Dubai’s approach to Covid crisis has set up a positive outlook for real estate in 2022, writes Robert Thomas – Head of Agency at CORE
The UAE government continues to make strides with pioneering policies and reforms, cementing its position as a global hub for business, investment and talent with a raft of highly favourable visa regulations aimed at attracting and retaining residents across all demographics. The latest reform to align with the global workweek and being the first country in the world to officially commence on a 4.5-day work is expected to have a cascading positive effect on Dubai’s business competitiveness.
Dubai continues to manage the pandemic efficiently with the highest vaccination rates and robust protocols – keeping safety and business continuity at the forefront. This has made the UAE rise to the top of most global indices, with the latest addition being ranked as the most popular destination in the 2022 TripAdvisor Travellers’ Choice Awards. The launch and ongoing success of Expo 2020 along with a very busy winter season with one of the highest hotel occupancies recorded in Q4 2021 is a further testament to Dubai’s global appeal.
With many demand drivers including forward-thinking and strategic government initiatives, the lowering of LTVs along with business resilience during the pandemic, have helped Dubai in reviving strong investment interest across sectors. This has created upward pressure on the real estate market with a 10% rise in city-wide capital values and a 7% rise in rentals witnessed over 2021, while prime residential districts considerably outperformed.
Looking forward, with a robust budget of AED181 billion announced for 2022-24 focusing on infrastructure, social development, security, safety and innovation, economic sentiment is the most optimistic it has been in the last seven to eight years. We expect 2022 to see a continued uptick in values, albeit at a slower pace compared to the last few quarters and forecast steady activity levels with demand coming in from new entrants, investors and existing occupiers leading to a flight to quality in established office and residential districts.
We detail our residential market forecasts further below:
- We expect sales transactions, in the secondary and particularly off-plan market, to see a steady uptick in 2022 as demand continues from local and international buyers. Investor interest increased sharply over 2021 due to relative ease in travel restrictions, positive sentiment, and a rise in the number of tourists stemming from Expo 2020 coupled with Dubai’s demonstrated success in managing the pandemic efficiently. That said, the Dubai residential market continues to be led by end-users driven by the raft of social and economic reforms along with the lowering of interest rates and LTV ratios.

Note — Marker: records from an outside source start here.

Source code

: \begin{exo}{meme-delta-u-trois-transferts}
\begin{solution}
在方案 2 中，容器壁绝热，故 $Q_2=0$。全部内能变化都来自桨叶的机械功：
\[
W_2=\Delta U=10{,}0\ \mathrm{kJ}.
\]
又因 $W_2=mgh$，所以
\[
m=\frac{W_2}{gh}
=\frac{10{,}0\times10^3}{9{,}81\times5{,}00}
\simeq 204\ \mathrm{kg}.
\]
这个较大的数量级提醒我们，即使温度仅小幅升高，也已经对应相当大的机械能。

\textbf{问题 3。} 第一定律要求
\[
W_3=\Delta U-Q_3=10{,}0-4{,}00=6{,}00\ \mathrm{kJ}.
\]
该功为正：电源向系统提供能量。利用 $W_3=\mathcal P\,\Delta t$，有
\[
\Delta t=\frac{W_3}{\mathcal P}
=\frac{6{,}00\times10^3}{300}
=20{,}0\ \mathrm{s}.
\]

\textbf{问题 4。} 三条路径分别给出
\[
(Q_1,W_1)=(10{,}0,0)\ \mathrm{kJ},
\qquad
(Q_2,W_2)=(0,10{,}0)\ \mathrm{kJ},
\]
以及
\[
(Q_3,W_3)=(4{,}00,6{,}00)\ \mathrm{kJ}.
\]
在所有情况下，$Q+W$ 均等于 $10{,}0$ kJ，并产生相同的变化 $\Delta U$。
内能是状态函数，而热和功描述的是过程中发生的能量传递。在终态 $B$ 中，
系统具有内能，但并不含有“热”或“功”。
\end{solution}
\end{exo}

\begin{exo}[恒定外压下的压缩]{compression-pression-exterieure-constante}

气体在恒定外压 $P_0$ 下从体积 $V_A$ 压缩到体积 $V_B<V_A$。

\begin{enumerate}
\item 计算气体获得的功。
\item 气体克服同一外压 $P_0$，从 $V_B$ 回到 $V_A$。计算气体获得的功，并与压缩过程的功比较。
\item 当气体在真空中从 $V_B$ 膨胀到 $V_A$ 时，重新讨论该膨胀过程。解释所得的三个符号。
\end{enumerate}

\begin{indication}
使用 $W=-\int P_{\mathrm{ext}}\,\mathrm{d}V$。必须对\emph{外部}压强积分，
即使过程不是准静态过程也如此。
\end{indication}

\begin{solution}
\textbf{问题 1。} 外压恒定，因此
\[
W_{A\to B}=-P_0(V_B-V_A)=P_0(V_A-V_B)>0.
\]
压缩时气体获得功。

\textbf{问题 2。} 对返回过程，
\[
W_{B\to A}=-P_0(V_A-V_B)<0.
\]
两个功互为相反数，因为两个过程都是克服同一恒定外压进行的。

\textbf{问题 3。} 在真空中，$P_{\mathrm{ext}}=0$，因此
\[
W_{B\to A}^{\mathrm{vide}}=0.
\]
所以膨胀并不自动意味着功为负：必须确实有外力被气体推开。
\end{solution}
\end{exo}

- Sales prices to witness a gradual, yet, continued rise, particularly in prime villa and apartment districts, with most districts expected to near 2014 peak values.

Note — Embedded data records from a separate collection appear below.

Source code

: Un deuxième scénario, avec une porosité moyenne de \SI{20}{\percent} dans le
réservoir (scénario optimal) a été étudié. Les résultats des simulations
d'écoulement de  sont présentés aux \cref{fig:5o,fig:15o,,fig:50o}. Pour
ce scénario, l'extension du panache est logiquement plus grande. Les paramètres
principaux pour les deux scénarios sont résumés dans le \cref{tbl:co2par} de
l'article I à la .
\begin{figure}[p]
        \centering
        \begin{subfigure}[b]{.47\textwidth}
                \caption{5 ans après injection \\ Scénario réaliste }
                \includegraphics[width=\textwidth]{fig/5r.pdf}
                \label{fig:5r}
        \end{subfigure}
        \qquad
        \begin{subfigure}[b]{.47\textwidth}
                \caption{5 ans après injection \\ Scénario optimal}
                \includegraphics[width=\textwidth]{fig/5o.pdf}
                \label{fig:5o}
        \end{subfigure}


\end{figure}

- Rental market to balance out and start favouring the landlords after being tenant-friendly for years, however, rental rises will not be uniform across the city. COVID-19 variants will continue to impact remote working, thus keeping demand for villas and larger units strong. Prime districts to continue outperforming the market, further intensifying market fragmentation. While we expect most districts to recover, prime districts due to limited availability and high demand, are expected to see sharper rises.
- With a high number of handovers expected in 2022, oversupply will remain a downside risk, particularly in the sub-urban apartment districts due to most of the supply concentrated in these areas.
While COVID-19 variants cause continued uncertainty, we expect market sentiment to remain positive over 2022 due to the UAE government’s focus on making the country the preferred place for businesses and residents while safely managing the pandemic and maintaining business continuity. These reforms are expected to positively impact the real estate market and bolster demand across asset classes. However, market recovery is expected to be segmented with a few residential districts witnessing slower stabilisation rates due to the supply overhang, and the Grade B and C office stock which has historically struggled in absorption, continuing to face challenges.